→ EXERCISE INSTRUCTIONS
Identify all lines below that hold "Learning" and collect them.
-------
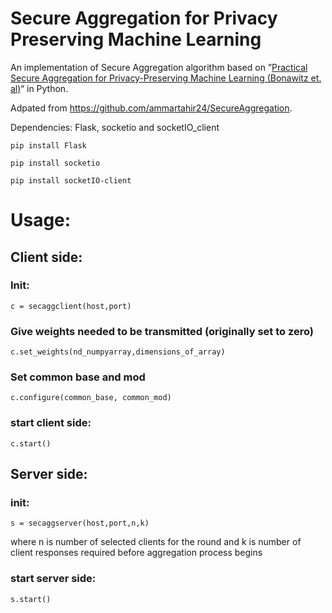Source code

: # Secure Aggregation for Privacy Preserving Machine Learning

An implementation of Secure Aggregation algorithm based on ”[Practical Secure Aggregation for Privacy-Preserving Machine Learning
(Bonawitz et. al)](https://eprint.iacr.org/2017/281.pdf)“ in Python.

Adpated from https://github.com/ammartahir24/SecureAggregation.

Dependencies: Flask, socketio and socketIO_client

`pip install Flask`

`pip install socketio`

`pip install socketIO-client`

# Usage:
## Client side:
### Init:

`c = secaggclient(host,port)`

### Give weights needed to be transmitted (originally set to zero)

`c.set_weights(nd_numpyarray,dimensions_of_array)`

### Set common base and mod

`c.configure(common_base, common_mod)`

### start client side:

`c.start()`

## Server side:
### init:

`s = secaggserver(host,port,n,k)`

where n is number of selected clients for the round and k is number of client responses required before aggregation process begins

### start server side:

`s.start()`

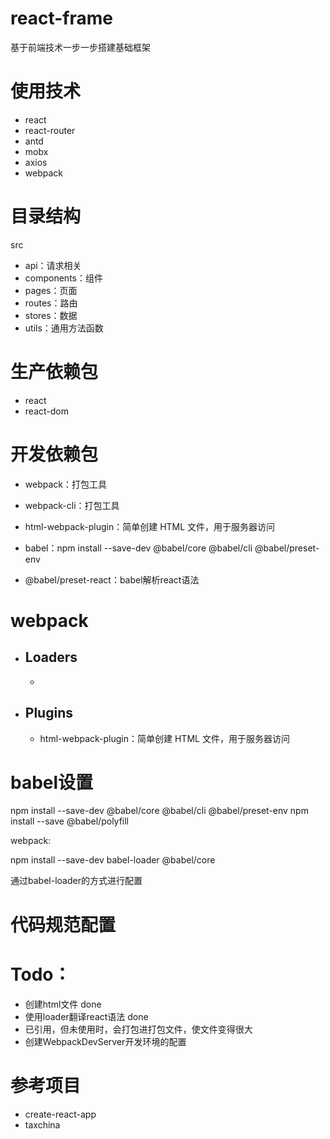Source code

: # react-frame
基于前端技术一步一步搭建基础框架



# 使用技术

- react
- react-router
- antd
- mobx
- axios
- webpack



# 目录结构

src

- api：请求相关
- components：组件
- pages：页面
- routes：路由
- stores：数据
- utils：通用方法函数



# 生产依赖包

- react
- react-dom

# 开发依赖包

- webpack：打包工具
- webpack-cli：打包工具
- html-webpack-plugin：简单创建 HTML 文件，用于服务器访问
- babel：npm install --save-dev @babel/core @babel/cli @babel/preset-env

- @babel/preset-react：babel解析react语法



# webpack

- ## Loaders

  - 

- ## Plugins

  - html-webpack-plugin：简单创建 HTML 文件，用于服务器访问





# babel设置

npm install --save-dev @babel/core @babel/cli @babel/preset-env
npm install --save @babel/polyfill

webpack:

npm install --save-dev babel-loader @babel/core

通过babel-loader的方式进行配置

# 代码规范配置

# Todo：

- 创建html文件 done
- 使用loader翻译react语法 done
- 已引用，但未使用时，会打包进打包文件，使文件变得很大 
- 创建WebpackDevServer开发环境的配置



# 参考项目

- create-react-app
- taxchina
-------
→ TASK SOLUTION
: # Secure Aggregation for Privacy Preserving Machine Learning
An implementation of Secure Aggregation algorithm based on ”[Practical Secure Aggregation for Privacy-Preserving Machine Learning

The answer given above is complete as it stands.